The architect of the building that went up in 1854-5 on the corner of Pippet and Church Streets was Thomas Fuller (1823-1898) of Bath, who went on to design the Canadian Parliament building in Ottawa in 1859. The builders were Long and Spender, local men who did the job for £3,000 (less £300 for on-site recycled materials) and used stone from Monkton Farleigh.
It was really four buildings in one, with separate entrances. On Pippet (Market) Street was the County Police Station with housing for a superintendant and two policemen and their families; carved stone signs are still there. Stairs from the main entrance on the corner led up to the large council chamber, committee room and three rooms for the literary and mechanics’ institute- library and reading room. In Church Street was a shop and house and offices of a solicitor and officers; both of these together became the Midland Bank. There were three cells for holding prisoners for court hearings At the back of the building a courtyard was for the market, partly-covered by lean-to sheds and a cheese room with corn-loft above. The market was entered by the main gates on Pippet Street and by a smaller gothic pedestrian gateway on Church Street.

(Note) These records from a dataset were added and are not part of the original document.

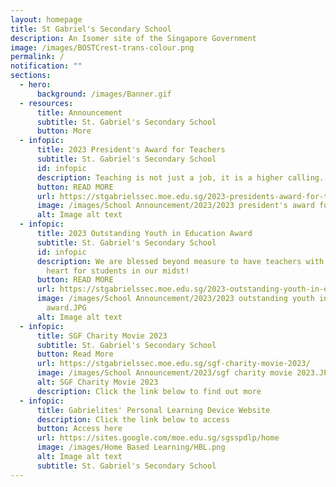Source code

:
 ```yaml
---
layout: homepage
title: St Gabriel's Secondary School
description: An Isomer site of the Singapore Government
image: /images/BOSTCrest-trans-colour.png
permalink: /
notification: ""
sections:
  - hero:
      background: /images/Banner.gif
  - resources:
      title: Announcement
      subtitle: St. Gabriel's Secondary School
      button: More
  - infopic:
      title: 2023 President's Award for Teachers
      subtitle: St. Gabriel's Secondary School
      id: infopic
      description: Teaching is not just a job, it is a higher calling.
      button: READ MORE
      url: https://stgabrielssec.moe.edu.sg/2023-presidents-award-for-teachers/
      image: /images/School Announcement/2023/2023 president's award for teachers.JPG
      alt: Image alt text
  - infopic:
      title: 2023 Outstanding Youth in Education Award
      subtitle: St. Gabriel's Secondary School
      id: infopic
      description: We are blessed beyond measure to have teachers with an amazing
        heart for students in our midst!
      button: READ MORE
      url: https://stgabrielssec.moe.edu.sg/2023-outstanding-youth-in-education-award/
      image: /images/School Announcement/2023/2023 outstanding youth in education
        award.JPG
      alt: Image alt text
  - infopic:
      title: SGF Charity Movie 2023
      subtitle: St. Gabriel's Secondary School
      button: Read More
      url: https://stgabrielssec.moe.edu.sg/sgf-charity-movie-2023/
      image: /images/School Announcement/2023/sgf charity movie 2023.JPG
      alt: SGF Charity Movie 2023
      description: Click the link below to find out more
  - infopic:
      title: Gabrielites' Personal Learning Device Website
      description: Click the link below to access
      button: Access here
      url: https://sites.google.com/moe.edu.sg/sgsspdlp/home
      image: /images/Home Based Learning/HBL.png
      alt: Image alt text
      subtitle: St. Gabriel's Secondary School
---
```

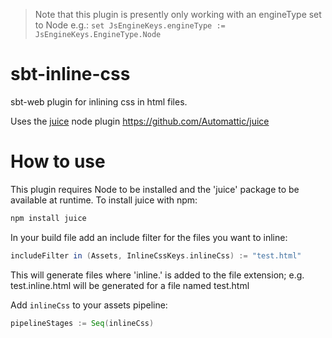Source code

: > Note that this plugin is presently only working with an engineType set to Node e.g.:
> `set JsEngineKeys.engineType := JsEngineKeys.EngineType.Node`

# sbt-inline-css
sbt-web plugin for inlining css in html files.

Uses the [juice][1] node plugin https://github.com/Automattic/juice

[1]: https://github.com/Automattic/juice

# How to use

This plugin requires Node to be installed and the 'juice' package to be available at runtime. To install juice
with npm:

```bash
npm install juice
```

In your build file add an include filter for the files you want to inline:

```scala
includeFilter in (Assets, InlineCssKeys.inlineCss) := "test.html"
```

This will generate files where 'inline.' is added to the file extension; e.g. test.inline.html will be generated
for a file named test.html

Add `inlineCss` to your assets pipeline:

```scala
pipelineStages := Seq(inlineCss)
```
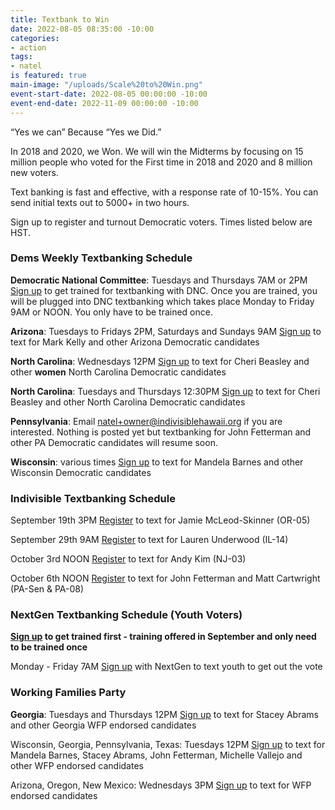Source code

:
 ```yaml
---
title: Textbank to Win
date: 2022-08-05 08:35:00 -10:00
categories:
- action
tags:
- natel
is featured: true
main-image: "/uploads/Scale%20to%20Win.png"
event-start-date: 2022-08-05 00:00:00 -10:00
event-end-date: 2022-11-09 00:00:00 -10:00
---
```


“Yes we can” Because “Yes we Did.”

In 2018 and 2020, we Won. We will win the Midterms by focusing on 15 million people who voted for the First time in 2018 and 2020 and 8 million new voters.

Text banking is fast and effective, with a response rate of 10-15%. You can send initial texts out to 5000+ in two hours. 

Sign up to register and turnout Democratic voters. Times listed below are HST.

### Dems Weekly Textbanking Schedule

**Democratic National Committee**: Tuesdays and Thursdays 7AM or 2PM [Sign up](https://events.democrats.org/event/418266/) to get trained for textbanking with DNC. Once you are trained, you will be plugged into DNC textbanking which takes place Monday to Friday 9AM or NOON. You only have to be trained once.

**Arizona**: Tuesdays to Fridays 2PM, Saturdays and Sundays 9AM  [Sign up](https://www.mobilize.us/missionforaz/event/507375/) to text for Mark Kelly and other Arizona Democratic candidates

**North Carolina**: Wednesdays 12PM  [Sign up](https://events.democrats.org/event/488159/) to text for Cheri Beasley and other **women** North Carolina Democratic candidates

**North Carolina**: Tuesdays and Thursdays 12:30PM [Sign up](https://www.mobilize.us/blueunityin2022/event/491659/) to text for Cheri Beasley and other North Carolina Democratic candidates

**Pennsylvania**: Email natel+owner@indivisiblehawaii.org if you are interested.  Nothing is posted yet but textbanking for John Fetterman and other PA Democratic candidates will resume soon.

**Wisconsin**: various times [Sign up](https://www.mobilize.us/wisdems/event/509912/) to text for Mandela Barnes and other Wisconsin Democratic candidates
     

### Indivisible Textbanking Schedule

September 19th 3PM [Register](https://indivisible.zoom.us/meeting/register/tZMod-2uqDgrGt1qy6UaNk08XtJqcHBIrJ3D) to text for Jamie McLeod-Skinner (OR-05)

September 29th 9AM [Register](https://indivisible.zoom.us/meeting/register/tZckceGoqT0rGdWVZsveSyA0Z0FOjuooTzQu) to text for Lauren Underwood (IL-14) 

October 3rd NOON [Register](https://indivisible.zoom.us/meeting/register/tZwrdeiprj4iHdEY4g03puFXVT1yzRELmROx) to text for Andy Kim (NJ-03)

October 6th NOON [Register](https://indivisible.zoom.us/meeting/register/tZEpduqspj8iGdBSz2MuSRRhR2HSjs52zMl8) to text for John Fetterman and Matt Cartwright (PA-Sen & PA-08)


      
### NextGen Textbanking Schedule (Youth Voters)

**[Sign up](https://www.mobilize.us/nextgen/event/476432/) to get trained first - training offered in September and only need to be trained once**

Monday - Friday 7AM [Sign up](https://www.mobilize.us/nextgen/event/501401/) with NextGen to text youth to get out the vote

### Working Families Party

**Georgia**: Tuesdays and Thursdays 12PM  [Sign up](https://www.mobilize.us/workingfamilies/event/492565/) to text for Stacey Abrams and other Georgia WFP endorsed candidates

Wisconsin, Georgia, Pennsylvania, Texas: Tuesdays 12PM [Sign up](https://www.mobilize.us/workingfamilies/event/427058/) to text for Mandela Barnes, Stacey Abrams, John Fetterman, Michelle Vallejo and other WFP endorsed candidates

Arizona, Oregon, New Mexico: Wednesdays 3PM [Sign up](https://www.mobilize.us/workingfamilies/event/427058/) to text for WFP endorsed candidates
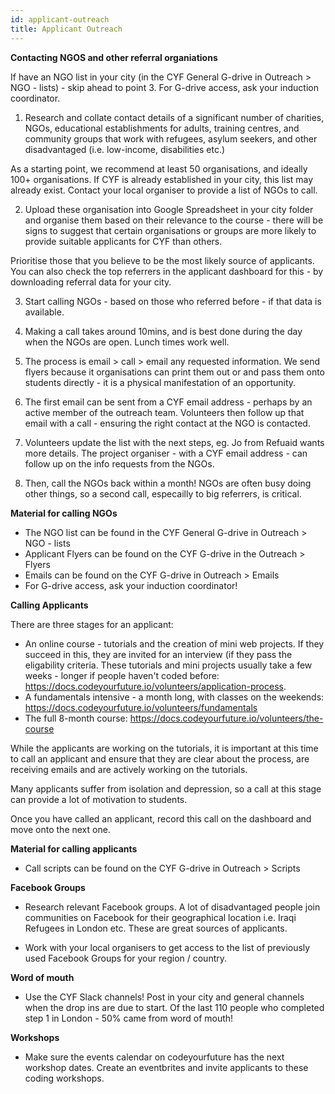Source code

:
 ```yaml
---
id: applicant-outreach
title: Applicant Outreach
---
```


**Contacting NGOS and other referral organiations**

If have an NGO list in your city (in the CYF General G-drive in Outreach > NGO - lists) - skip ahead to point 3. For G-drive access, ask your induction coordinator. 

1. Research and collate contact details of a significant number of charities, NGOs, educational establishments for adults, training centres, and community groups that work with refugees, asylum seekers, and other disadvantaged (i.e. low-income, disabilities etc.) 

As a starting point, we recommend at least 50 organisations, and ideally 100+ organisations. 
If CYF is already established in your city, this list may already exist. Contact your local organiser to provide a list of NGOs to call.

2. Upload these organisation into Google Spreadsheet in your city folder and organise them based on their relevance to the course - there will be signs to suggest that certain organisations or groups are more likely to provide suitable applicants for CYF than others. 

Prioritise those that you believe to be the most likely source of applicants. You can also check the top referrers in the applicant dashboard for this - by downloading referral data for your city. 

3. Start calling NGOs - based on those who referred before - if that data is available. 

4. Making a call takes around 10mins, and is best done during the day when the NGOs are open. Lunch times work well. 

5. The process is email > call > email any requested information. We send flyers because it organisations can print them out or and pass them onto students directly - it is a physical manifestation of an opportunity.

6. The first email can be sent from a CYF email address - perhaps by an active member of the outreach team. Volunteers then follow up that email with a call - ensuring the right contact at the NGO is contacted. 

7. Volunteers update the list with the next steps, eg. Jo from Refuaid wants more details. The project organiser - with a CYF email address - can follow up on the info requests from the NGOs.

8. Then, call the NGOs back within a month! NGOs are often busy doing other things, so a second call, especailly to big referrers, is critical. 

**Material for calling NGOs**
- The NGO list can be found in the CYF General G-drive in Outreach > NGO - lists
- Applicant Flyers can be found on the CYF G-drive in the Outreach > Flyers
- Emails can be found on the CYF G-drive in Outreach > Emails
- For G-drive access, ask your induction coordinator!

**Calling Applicants**

There are three stages for an applicant:

- An online course - tutorials and the creation of mini web projects. If they succeed in this, they are invited for an interview (if they pass the eligability criteria. These tutorials and mini projects usually take a few weeks - longer if people haven't coded before: https://docs.codeyourfuture.io/volunteers/application-process. 
- A fundamentals intensive - a month long, with classes on the weekends: https://docs.codeyourfuture.io/volunteers/fundamentals
- The full 8-month course: https://docs.codeyourfuture.io/volunteers/the-course

While the applicants are working on the tutorials, it is important at this time to call an applicant and ensure that they are clear about the process, are receiving emails and are actively working on the tutorials. 

Many applicants suffer from isolation and depression, so a call at this stage can provide a lot of motivation to students.

Once you have called an applicant, record this call on the dashboard and move onto the next one. 

**Material for calling applicants**
- Call scripts can be found on the CYF G-drive in Outreach > Scripts

**Facebook Groups**

- Research relevant Facebook groups. A lot of disadvantaged people join communities on Facebook for their geographical location i.e. Iraqi Refugees in London etc. These are great sources of applicants.

- Work with your local organisers to get access to the list of previously used Facebook Groups for your region / country.  

**Word of mouth**

- Use the CYF Slack channels! Post in your city and general channels when the drop ins are due to start. Of the last 110 people who completed step 1 in London - 50% came from word of mouth! 

**Workshops**

- Make sure the events calendar on codeyourfuture has the next workshop dates. Create an eventbrites and invite applicants to these coding workshops.  


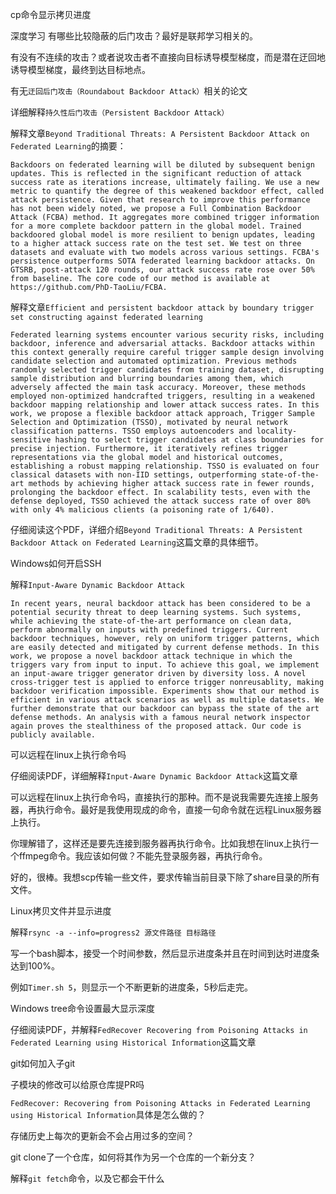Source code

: <!--
 * @Author: LetMeFly
 * @Date: 2024-08-18 10:06:39
 * @LastEditors: LetMeFly
 * @LastEditTime: 2024-08-29 11:09:07
-->
cp命令显示拷贝进度



深度学习 有哪些比较隐蔽的后门攻击？最好是联邦学习相关的。




有没有不连续的攻击？或者说攻击者不直接向目标诱导模型梯度，而是潜在迂回地诱导模型梯度，最终到达目标地点。




有无`迂回后门攻击（Roundabout Backdoor Attack）`相关的论文





详细解释`持久性后门攻击（Persistent Backdoor Attack）`





解释文章`Beyond Traditional Threats: A Persistent Backdoor Attack on Federated Learning`的摘要：

```
Backdoors on federated learning will be diluted by subsequent benign updates. This is reflected in the significant reduction of attack success rate as iterations increase, ultimately failing. We use a new metric to quantify the degree of this weakened backdoor effect, called attack persistence. Given that research to improve this performance has not been widely noted, we propose a Full Combination Backdoor Attack (FCBA) method. It aggregates more combined trigger information for a more complete backdoor pattern in the global model. Trained backdoored global model is more resilient to benign updates, leading to a higher attack success rate on the test set. We test on three datasets and evaluate with two models across various settings. FCBA's persistence outperforms SOTA federated learning backdoor attacks. On GTSRB, post-attack 120 rounds, our attack success rate rose over 50% from baseline. The core code of our method is available at https://github.com/PhD-TaoLiu/FCBA.
```




解释文章`Efficient and persistent backdoor attack by boundary trigger set constructing against federated learning`

```
Federated learning systems encounter various security risks, including backdoor, inference and adversarial attacks. Backdoor attacks within this context generally require careful trigger sample design involving candidate selection and automated optimization. Previous methods randomly selected trigger candidates from training dataset, disrupting sample distribution and blurring boundaries among them, which adversely affected the main task accuracy. Moreover, these methods employed non-optimized handcrafted triggers, resulting in a weakened backdoor mapping relationship and lower attack success rates. In this work, we propose a flexible backdoor attack approach, Trigger Sample Selection and Optimization (TSSO), motivated by neural network classification patterns. TSSO employs autoencoders and locality-sensitive hashing to select trigger candidates at class boundaries for precise injection. Furthermore, it iteratively refines trigger representations via the global model and historical outcomes, establishing a robust mapping relationship. TSSO is evaluated on four classical datasets with non-IID settings, outperforming state-of-the-art methods by achieving higher attack success rate in fewer rounds, prolonging the backdoor effect. In scalability tests, even with the defense deployed, TSSO achieved the attack success rate of over 80% with only 4% malicious clients (a poisoning rate of 1/640).
```




仔细阅读这个PDF，详细介绍`Beyond Traditional Threats: A Persistent Backdoor Attack on Federated Learning`这篇文章的具体细节。






Windows如何开启SSH





解释`Input-Aware Dynamic Backdoor Attack`

```
In recent years, neural backdoor attack has been considered to be a potential security threat to deep learning systems. Such systems, while achieving the state-of-the-art performance on clean data, perform abnormally on inputs with predefined triggers. Current backdoor techniques, however, rely on uniform trigger patterns, which are easily detected and mitigated by current defense methods. In this work, we propose a novel backdoor attack technique in which the triggers vary from input to input. To achieve this goal, we implement an input-aware trigger generator driven by diversity loss. A novel cross-trigger test is applied to enforce trigger nonreusablity, making backdoor verification impossible. Experiments show that our method is efficient in various attack scenarios as well as multiple datasets. We further demonstrate that our backdoor can bypass the state of the art defense methods. An analysis with a famous neural network inspector again proves the stealthiness of the proposed attack. Our code is publicly available.
```




可以远程在linux上执行命令吗






仔细阅读PDF，详细解释`Input-Aware Dynamic Backdoor Attack`这篇文章






可以远程在linux上执行命令吗，直接执行的那种。而不是说我需要先连接上服务器，再执行命令。最好是我使用现成的命令，直接一句命令就在远程Linux服务器上执行。





你理解错了，这样还是要先连接到服务器再执行命令。比如我想在linux上执行一个ffmpeg命令。我应该如何做？不能先登录服务器，再执行命令。





好的，很棒。我想scp传输一些文件，要求传输当前目录下除了share目录的所有文件。





Linux拷贝文件并显示进度





解释`rsync -a --info=progress2 源文件路径 目标路径`






写一个bash脚本，接受一个时间参数，然后显示进度条并且在时间到达时进度条达到100%。

例如`Timer.sh 5`，则显示一个不断更新的进度条，5秒后走完。





Windows tree命令设置最大显示深度






仔细阅读PDF，并解释`FedRecover Recovering from Poisoning Attacks in Federated Learning using Historical Information`这篇文章





git如何加入子git




子模块的修改可以给原仓库提PR吗




`FedRecover: Recovering from Poisoning Attacks in Federated Learning using Historical Information`具体是怎么做的？





存储历史上每次的更新会不会占用过多的空间？





git clone了一个仓库，如何将其作为另一个仓库的一个新分支？






解释`git fetch`命令，以及它都会干什么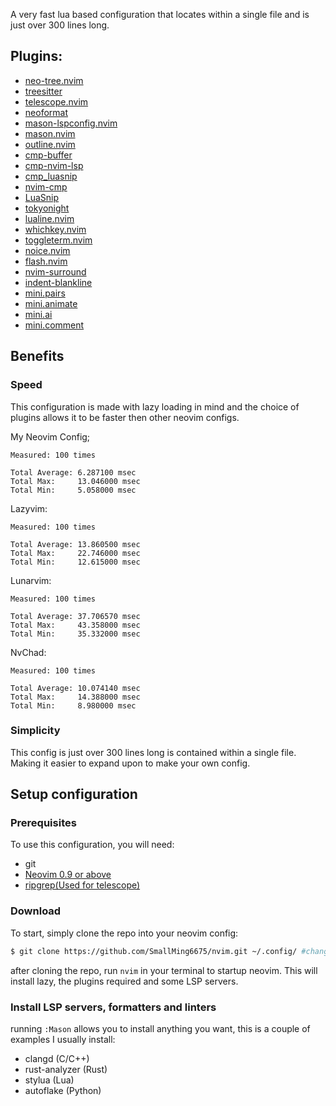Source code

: A very fast lua based configuration that locates within a single file and is just over 300 lines long.

## Plugins:

- [neo-tree.nvim](https://github.com/nvim-neo-tree/neo-tree.nvim)
- [treesitter](https://github.com/nvim-treesitter/nvim-treesitter)
- [telescope.nvim](https://github.com/nvim-telescope/telescope.nvim)
- [neoformat](https://github.com/sbdchd/neoformat)
- [mason-lspconfig.nvim](https://github.com/williamboman/mason-lspconfig.nvim)
- [mason.nvim](https://github.com/williamboman/mason.nvim)
- [outline.nvim](https://github.com/hedyhli/outline.nvim)
- [cmp-buffer](https://github.com/hrsh7th/cmp-buffer)
- [cmp-nvim-lsp](https://github.com/hrsh7th/cmp-nvim-lsp)
- [cmp_luasnip](https://github.com/saadparwaiz1/cmp_luasnip)
- [nvim-cmp](https://github.com/hrsh7th/nvim-cmp)
- [LuaSnip](https://github.com/L3MON4D3/LuaSnip)
- [tokyonight](https://github.com/folke/tokyonight)
- [lualine.nvim](https://github.com/nvim-lualine/lualine.nvim)
- [whichkey.nvim](https://github.com/folke/which-key.nvim)
- [toggleterm.nvim](https://github.com/akinsho/toggleterm.nvim)
- [noice.nvim](https://github.com/folke/noice.nvim)
- [flash.nvim](https://github.com/folke/flash.nvim)
- [nvim-surround](https://github.com/kylechui/nvim-surround)
- [indent-blankline](https://github.com/lukas-reineke/indent-blankline.nvim)
- [mini.pairs](https://github.com/echasnovski/mini.pairs)
- [mini.animate](https://github.com/echasnovski/mini.animate)
- [mini.ai](https://github.com/echasnovski/mini.ai)
- [mini.comment](https://github.com/echasnovski/mini.comment)

## Benefits

### Speed

This configuration is made with lazy loading in mind and the choice of plugins allows it to be faster then other neovim configs.

My Neovim Config;

```
Measured: 100 times

Total Average: 6.287100 msec
Total Max:     13.046000 msec
Total Min:     5.058000 msec
```

Lazyvim:

```
Measured: 100 times

Total Average: 13.860500 msec
Total Max:     22.746000 msec
Total Min:     12.615000 msec
```

Lunarvim:

```
Measured: 100 times

Total Average: 37.706570 msec
Total Max:     43.358000 msec
Total Min:     35.332000 msec
```

NvChad:

```
Measured: 100 times

Total Average: 10.074140 msec
Total Max:     14.388000 msec
Total Min:     8.980000 msec
```

### Simplicity

This config is just over 300 lines long is contained within a single file.
Making it easier to expand upon to make your own config.

## Setup configuration

### Prerequisites

To use this configuration, you will need:

- git
- [Neovim 0.9 or above](https://neovim.io)
- [ripgrep(Used for telescope)](https://github.com/BurntSushi/ripgrep)

### Download

To start, simply clone the repo into your neovim config:

```bash
$ git clone https://github.com/SmallMing6675/nvim.git ~/.config/ #change this to the place for your own neovim config
```

after cloning the repo, run `nvim` in your terminal to startup neovim.
This will install lazy, the plugins required and some LSP servers.

### Install LSP servers, formatters and linters

running `:Mason` allows you to install anything you want, this is a couple of examples I usually install:

- clangd (C/C++)
- rust-analyzer (Rust)
- stylua (Lua)
- autoflake (Python)
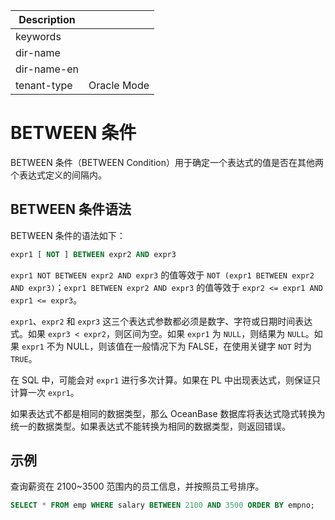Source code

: | Description   |                 |
|---------------|-----------------|
| keywords      |                 |
| dir-name      |                 |
| dir-name-en   |                 |
| tenant-type   | Oracle Mode     |

# BETWEEN 条件

BETWEEN 条件（BETWEEN Condition）用于确定一个表达式的值是否在其他两个表达式定义的间隔内。

## BETWEEN 条件语法

BETWEEN 条件的语法如下：

```sql
expr1 [ NOT ] BETWEEN expr2 AND expr3
```

`expr1 NOT BETWEEN expr2 AND expr3` 的值等效于 `NOT (expr1 BETWEEN expr2 AND expr3)`；`expr1 BETWEEN expr2 AND expr3` 的值等效于 `expr2 <= expr1 AND expr1 <= expr3`。

`expr1`、`expr2` 和 `expr3` 这三个表达式参数都必须是数字、字符或日期时间表达式。如果 `expr3 < expr2`，则区间为空。如果 `expr1` 为 `NULL`，则结果为 `NULL`。如果 `expr1` 不为 NULL，则该值在一般情况下为 FALSE，在使用关键字 `NOT` 时为 `TRUE`。

在 SQL 中，可能会对 `expr1` 进行多次计算。如果在 PL 中出现表达式，则保证只计算一次 `expr1`。

如果表达式不都是相同的数据类型，那么 OceanBase 数据库将表达式隐式转换为统一的数据类型。如果表达式不能转换为相同的数据类型，则返回错误。

## 示例

查询薪资在 2100\~3500 范围内的员工信息，并按照员工号排序。

```sql
SELECT * FROM emp WHERE salary BETWEEN 2100 AND 3500 ORDER BY empno;
```

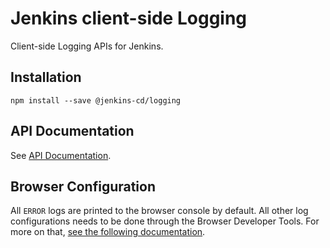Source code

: # Jenkins client-side Logging

Client-side Logging APIs for Jenkins.
 
## Installation

```
npm install --save @jenkins-cd/logging
```

## API Documentation

See [API Documentation](https://tfennelly.github.io/jenkins-js-logging/).

## Browser Configuration

All `ERROR` logs are printed to the browser console by default. All other log configurations needs to be done through the Browser Developer Tools. For more on that, [see the following documentation](/index.html#browser-config).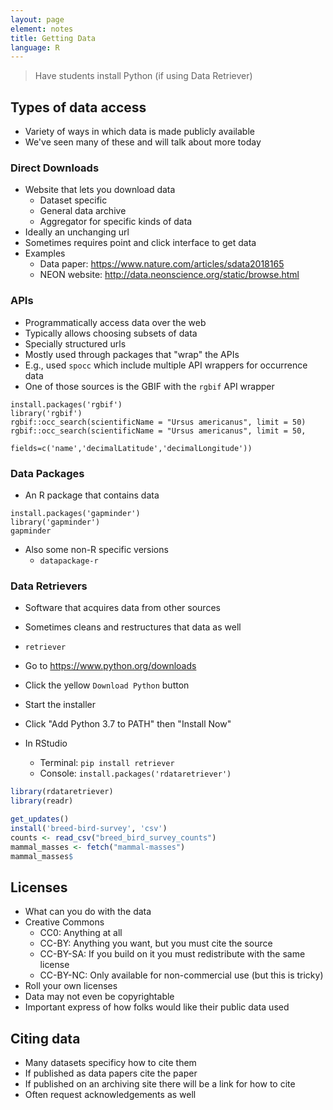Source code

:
 ```yaml
---
layout: page
element: notes
title: Getting Data
language: R
--- 
```


> Have students install Python (if using Data Retriever)

## Types of data access

* Variety of ways in which data is made publicly available
* We've seen many of these and will talk about more today

### Direct Downloads

* Website that lets you download data
    * Dataset specific
    * General data archive
    * Aggregator for specific kinds of data
* Ideally an unchanging url
* Sometimes requires point and click interface to get data
* Examples
    * Data paper: https://www.nature.com/articles/sdata2018165
    * NEON website: http://data.neonscience.org/static/browse.html 

### APIs

* Programmatically access data over the web
* Typically allows choosing subsets of data
* Specially structured urls
* Mostly used through packages that "wrap" the APIs
* E.g., used `spocc` which include multiple API wrappers for occurrence data
* One of those sources is the GBIF with the `rgbif` API wrapper

```
install.packages('rgbif')
library('rgbif')
rgbif::occ_search(scientificName = "Ursus americanus", limit = 50)
rgbif::occ_search(scientificName = "Ursus americanus", limit = 50,
                  fields=c('name','decimalLatitude','decimalLongitude'))
```

### Data Packages

* An R package that contains data

```
install.packages('gapminder')
library('gapminder')
gapminder
```

* Also some non-R specific versions
    * `datapackage-r`

### Data Retrievers

* Software that acquires data from other sources
* Sometimes cleans and restructures that data as well
* `retriever`

* Go to https://www.python.org/downloads
* Click the yellow `Download Python` button
* Start the installer
* Click "Add Python 3.7 to PATH" then "Install Now"

* In RStudio
    * Terminal: `pip install retriever`
    * Console: `install.packages('rdataretriever')`

```r
library(rdataretriever)
library(readr)

get_updates()
install('breed-bird-survey', 'csv')
counts <- read_csv("breed_bird_survey_counts")
mammal_masses <- fetch("mammal-masses")
mammal_masses$
```

## Licenses

* What can you do with the data
* Creative Commons
    * CC0:  Anything at all
    * CC-BY: Anything you want, but you must cite the source
    * CC-BY-SA: If you build on it you must redistribute with the same license
    * CC-BY-NC: Only available for non-commercial use (but this is tricky)
* Roll your own licenses
* Data may not even be copyrightable
* Important express of how folks would like their public data used


## Citing data

* Many datasets specificy how to cite them
* If published as data papers cite the paper
* If published on an archiving site there will be a link for how to cite
* Often request acknowledgements as well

This yard came to house the town Fire Brigade and its equipment.
The Town Commission was dissolved and replaced by Bradford on Avon Urban District Council, who declined to buy the building in 1911, instead moving to Westbury House in St Margaret’s Street. After several years of being for sale, hosting an early cinema and the magistrates court and legal offices, it was bought by the Midland Bank whose branch was installed in the ground floor in Church Street. The Roman Catholic Church of St Thomas More took over the former council chamber-courtroom. The Catholic Clifton Diocese bought the whole building from the bank, which remained as a tenant of the church until it, by now HSBC, closed in 2013. The building was restored and altered (for example, changing the old police station on Market Street to shops) in 1993-4; the architects were Esmond Murray of Bath.
The building was described, with an engraved picture and plans, in The Civil Engineer and Architect’s Journal of 1854, volume 17. p. 393.